— TASK DETAILS —
Repeat every entry exactly as it stands. Omit the images.

— Collected data —

Start of Block

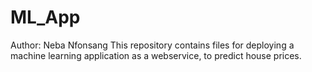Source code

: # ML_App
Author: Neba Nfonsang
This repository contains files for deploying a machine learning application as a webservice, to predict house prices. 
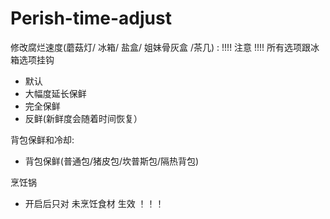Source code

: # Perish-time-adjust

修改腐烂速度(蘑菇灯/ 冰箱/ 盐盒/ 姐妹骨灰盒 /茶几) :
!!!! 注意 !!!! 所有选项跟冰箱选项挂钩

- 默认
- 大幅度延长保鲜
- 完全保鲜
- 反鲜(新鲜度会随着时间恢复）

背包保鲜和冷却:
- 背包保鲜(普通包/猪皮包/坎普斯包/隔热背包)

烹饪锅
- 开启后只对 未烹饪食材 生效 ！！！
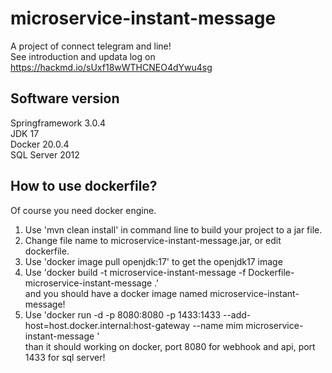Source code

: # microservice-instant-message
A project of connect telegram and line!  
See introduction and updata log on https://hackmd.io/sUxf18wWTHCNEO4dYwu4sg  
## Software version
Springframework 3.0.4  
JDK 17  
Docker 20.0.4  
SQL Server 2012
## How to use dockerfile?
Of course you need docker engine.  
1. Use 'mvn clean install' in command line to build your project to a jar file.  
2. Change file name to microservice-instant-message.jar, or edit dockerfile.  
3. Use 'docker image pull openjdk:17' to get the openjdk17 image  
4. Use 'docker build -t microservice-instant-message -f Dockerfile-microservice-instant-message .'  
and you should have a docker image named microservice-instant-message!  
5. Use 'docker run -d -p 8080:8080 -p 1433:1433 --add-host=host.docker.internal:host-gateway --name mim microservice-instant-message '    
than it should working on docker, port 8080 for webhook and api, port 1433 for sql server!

End of Block

— RESULT —
Source code

: # ML_App
Author: Neba Nfonsang
This repository contains files for deploying a machine learning application as a webservice, to predict house prices. 
Source code

: # Perish-time-adjust

修改腐烂速度(蘑菇灯/ 冰箱/ 盐盒/ 姐妹骨灰盒 /茶几) :
!!!! 注意 !!!! 所有选项跟冰箱选项挂钩

- 默认
- 大幅度延长保鲜
- 完全保鲜
- 反鲜(新鲜度会随着时间恢复）

背包保鲜和冷却:
- 背包保鲜(普通包/猪皮包/坎普斯包/隔热背包)

烹饪锅
- 开启后只对 未烹饪食材 生效 ！！！
Source code

: # microservice-instant-message
A project of connect telegram and line!  
See introduction and updata log on https://hackmd.io/sUxf18wWTHCNEO4dYwu4sg  
## Software version
Springframework 3.0.4  
JDK 17  
Docker 20.0.4  
SQL Server 2012
## How to use dockerfile?
Of course you need docker engine.  
1. Use 'mvn clean install' in command line to build your project to a jar file.  
2. Change file name to microservice-instant-message.jar, or edit dockerfile.  
3. Use 'docker image pull openjdk:17' to get the openjdk17 image  
4. Use 'docker build -t microservice-instant-message -f Dockerfile-microservice-instant-message .'  
and you should have a docker image named microservice-instant-message!  
5. Use 'docker run -d -p 8080:8080 -p 1433:1433 --add-host=host.docker.internal:host-gateway --name mim microservice-instant-message '    
than it should working on docker, port 8080 for webhook and api, port 1433 for sql server!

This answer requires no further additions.